The Raft of the Medusa (1818-1819), by Theodore Gericault / The Louvre, Paris
By Dolly Stolze / 08.18.2015
The Raft of the Medusa (1818-1819) is an impressive oil painting that is 16 feet by 23 feet by French Romantic master Théodore Géricault (1791-1824). The painting, which hangs in the Louvre in Paris, portrays the twisted bodies of the dead and dying on a raft built from the shipwreck of the French naval frigate Méduse. To prepare for painting the carnage depicted in his masterpiece, Géricault studied and painted decomposing body parts he obtained from morgues and hospitals.

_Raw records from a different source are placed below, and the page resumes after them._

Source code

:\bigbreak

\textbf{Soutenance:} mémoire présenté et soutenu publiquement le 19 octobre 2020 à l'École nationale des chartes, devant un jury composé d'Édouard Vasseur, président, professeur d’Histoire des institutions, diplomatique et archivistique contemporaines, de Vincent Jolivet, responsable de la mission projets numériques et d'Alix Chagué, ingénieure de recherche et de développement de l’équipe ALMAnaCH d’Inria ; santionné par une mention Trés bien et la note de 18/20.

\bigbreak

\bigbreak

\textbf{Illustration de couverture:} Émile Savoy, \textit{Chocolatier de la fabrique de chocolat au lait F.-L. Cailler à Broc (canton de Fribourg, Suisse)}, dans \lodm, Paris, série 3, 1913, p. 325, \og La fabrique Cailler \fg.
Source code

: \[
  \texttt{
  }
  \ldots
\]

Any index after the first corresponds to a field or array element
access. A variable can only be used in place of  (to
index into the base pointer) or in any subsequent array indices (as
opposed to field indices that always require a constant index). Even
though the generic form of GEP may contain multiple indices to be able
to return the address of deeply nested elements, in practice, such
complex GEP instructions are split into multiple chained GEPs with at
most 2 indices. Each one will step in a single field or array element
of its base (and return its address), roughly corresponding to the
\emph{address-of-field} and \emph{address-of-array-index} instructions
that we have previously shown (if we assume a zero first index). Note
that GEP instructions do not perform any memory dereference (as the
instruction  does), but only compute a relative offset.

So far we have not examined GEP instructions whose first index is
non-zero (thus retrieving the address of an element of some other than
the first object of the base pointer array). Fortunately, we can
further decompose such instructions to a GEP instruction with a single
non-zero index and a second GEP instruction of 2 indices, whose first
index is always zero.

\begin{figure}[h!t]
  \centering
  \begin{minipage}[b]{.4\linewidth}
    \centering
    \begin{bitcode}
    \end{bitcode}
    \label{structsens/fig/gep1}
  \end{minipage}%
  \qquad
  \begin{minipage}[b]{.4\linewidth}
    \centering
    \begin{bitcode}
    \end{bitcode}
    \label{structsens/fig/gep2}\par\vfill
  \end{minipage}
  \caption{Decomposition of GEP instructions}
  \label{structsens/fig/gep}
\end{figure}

On June 17, 1816 the Méduse departed from southwest France for the Republic of Senegal in West Africa. The frigate ran aground off the coast of modern-day Mauritania, just north of Senegal, on July 2nd. Some of the survivors decided to construct a raft out of the wreckage because there weren’t enough life boats. After the raft was completed about 150 of shipwreck survivors were set adrift on July 5th. While they were lost at sea most of the raft’s passengers died, and the rest suffered dehydration, starvation, and practiced cannibalism. When the survivors on the raft were rescued, 12 days later on July 17th, there only 15 people of the 150 alive (Puchko 2015).